A Game About Buckets
Today’s NBA is consistently compared to the NBA of the ’90s. Whether it’s calling today’s players soft or complaining that every Euro step or step back is a travel, the notion is essentially irrelevant. The fact is, everyone has gotten better at shooting. For the past four seasons, the league average field goal percentage and three-point percentage has increased. It’s also probably not a coincidence that in the same span of time, the Warriors have terrorized the league (although, they did rank 17th in three-pointers attempted this past season, per NBA Stats. This isn’t an argument that Golden State has made the NBA better, but the NBA has simply improved offensively during the duration of the champs’ reign.
The star power in the NBA is also overwhelming. Every year there’s an All-Star stub, and every year Damian Lillard manages to cry about it. In a league where 25 points and six assists per game doesn’t guarantee an All-Star nod, offenses can’t be considered anything but deadly. With two stars on every team worthy of a second look, at least one of them will get buckets on any given night. Speaking of the Portland Trail Blazers, the sweep by the New Orleans Pelicans was, in part, due to the stifling defense in the backcourt by Jrue Holiday and Rajon Rondo. However, Pelicans’ superstar Anthony Davis still managed to average 33 points, and Holiday 27.8, too, before getting smacked by the Warriors in five games. Ntlikina and Sexton simply wouldn’t have nearly that kind of offensive impact for New York. Defense might win championships, but first you have to make it out of the second round.

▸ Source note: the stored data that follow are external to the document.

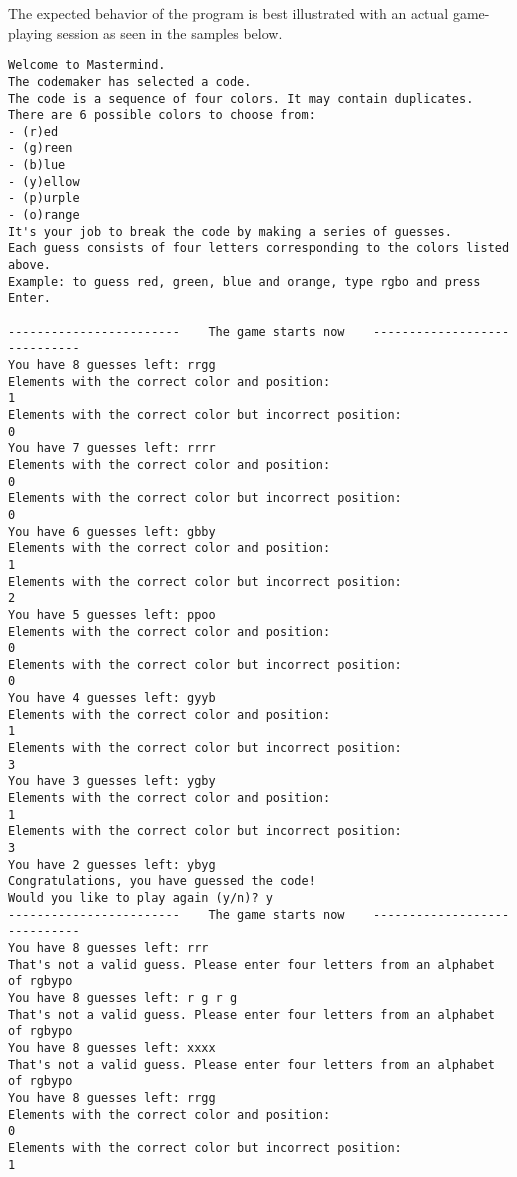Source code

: The expected behavior of the program is best illustrated with an actual game-playing session as seen in the samples below.
\begin{verbatim}
Welcome to Mastermind.
The codemaker has selected a code.
The code is a sequence of four colors. It may contain duplicates.
There are 6 possible colors to choose from:
- (r)ed
- (g)reen
- (b)lue
- (y)ellow
- (p)urple
- (o)range
It's your job to break the code by making a series of guesses.
Each guess consists of four letters corresponding to the colors listed above.
Example: to guess red, green, blue and orange, type rgbo and press Enter.

------------------------    The game starts now    -----------------------------
You have 8 guesses left: rrgg
Elements with the correct color and position:                                  1
Elements with the correct color but incorrect position:                        0
You have 7 guesses left: rrrr
Elements with the correct color and position:                                  0
Elements with the correct color but incorrect position:                        0
You have 6 guesses left: gbby
Elements with the correct color and position:                                  1
Elements with the correct color but incorrect position:                        2
You have 5 guesses left: ppoo
Elements with the correct color and position:                                  0
Elements with the correct color but incorrect position:                        0
You have 4 guesses left: gyyb
Elements with the correct color and position:                                  1
Elements with the correct color but incorrect position:                        3
You have 3 guesses left: ygby
Elements with the correct color and position:                                  1
Elements with the correct color but incorrect position:                        3
You have 2 guesses left: ybyg
Congratulations, you have guessed the code!
Would you like to play again (y/n)? y
------------------------    The game starts now    -----------------------------
You have 8 guesses left: rrr
That's not a valid guess. Please enter four letters from an alphabet of rgbypo
You have 8 guesses left: r g r g
That's not a valid guess. Please enter four letters from an alphabet of rgbypo
You have 8 guesses left: xxxx
That's not a valid guess. Please enter four letters from an alphabet of rgbypo
You have 8 guesses left: rrgg
Elements with the correct color and position:                                  0
Elements with the correct color but incorrect position:                        1

\end{verbatim}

A takeaway from all this? The Knicks could be entering dangerous territory over the next couple drafts, the team’s primary source for its rebuild. New York has a strong defensive specialist in Ntilikina and a special two-way player in Porzingis. Taking a page from the Grizzlies of old and the early Bucks is fine, but the front office could be subscribing to a dangerous team philosophy that could end up working against them rather quickly, especially in this new sharpshooting league. The Knicks need to prioritize scoring as much as defense. Drafting players like Ntilikina, where shooting is a singular problem becomes a team issue when it’s repeatedly overlooked by top brass. Eventually, it compounds and becomes an obvious weakness. Over the last twenty years, the Knicks have dug their own graves multiple times in a myriad of ways. If they’re not careful, the Porzingis era will just be another tale of when the Knicks refused to practice moderation.